Rather than saying that somebody snorted, explain the disgust or disdain behind it. People don’t just do these things. There’s a lifetime of experience behind every person’s actions and reactions. And your character needs to have a lifetime behind them. They have to exist as real people within your imagination before they can live and breathe within the minds of your readers.
There’s a fine line between fleshing out your character, though. I’m not saying that you should prattle off every single thing that’s ever happened to your character. Your readers will lose interest long before little Bitsy or Billy loses their first tooth — unless, of course, that’s integral to the scene you’re working on. If you’re writing a piece de resistance about the tooth fairy, then by all means, revisit that milestone event.
If your character is snorting in disgust at, for example, a racist remark, it would serve you well to mention that your fellow was raised in an environment where such intolerance was inexcusable. Or that s/he carries some of the blood being insulted, even if it doesn’t show. You can really explore a back-history, and not take up thousands of words doing it.
Smirks and sneers are powerful expressions. They can really be played with. There’s a lot that can go behind them. Smirks come from smart-asses and sneers generally come from assholes.Talk about potential for giving a character some depth!
If nothing else, instead of saying “He sneered,” you could instead say “The thought curdled his blood and made him want to vomit.” See what I mean? Explore that. Don’t just slap a word there without looking at why.

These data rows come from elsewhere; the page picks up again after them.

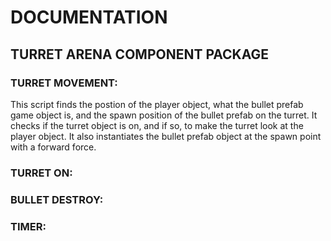 # DOCUMENTATION

## TURRET ARENA COMPONENT PACKAGE

### TURRET MOVEMENT:
This script finds the postion of the player object, what the bullet prefab game object is, and the spawn position of the bullet prefab on the turret.
It checks if the turret object is on, and if so, to make the turret look at the player object.
It also instantiates the bullet prefab object at the spawn point with a forward force.


### TURRET ON:


### BULLET DESTROY:


### TIMER:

If erotica is your thing, find better ways to describe a lover’s actions than to fall back on “sweetly” or “naughtily” time and time again. That’s the height of lazy, poor writing. There are so many ways to describe an erotic scene without repeating the same tired old spank over and over. explore them.

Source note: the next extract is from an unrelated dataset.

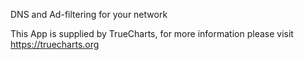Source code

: DNS and Ad-filtering for your network

This App is supplied by TrueCharts, for more information please visit https://truecharts.org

There’s an entire UNIVERSE of words out there to use when you describe the world you’re creating on paper, limited only by your imagination. Dip into the pool of your vocabulary when you write. Jump in and swim. Go deep. If you just skip a rock across the surface and call it done, it’s not only lazy writing. It’s bad, and barely writing at that.
If you’re physically unable to be more creative than that, do one of two things. Either get your hands on a decent thesaurus and find some other word to use, or take up knitting instead.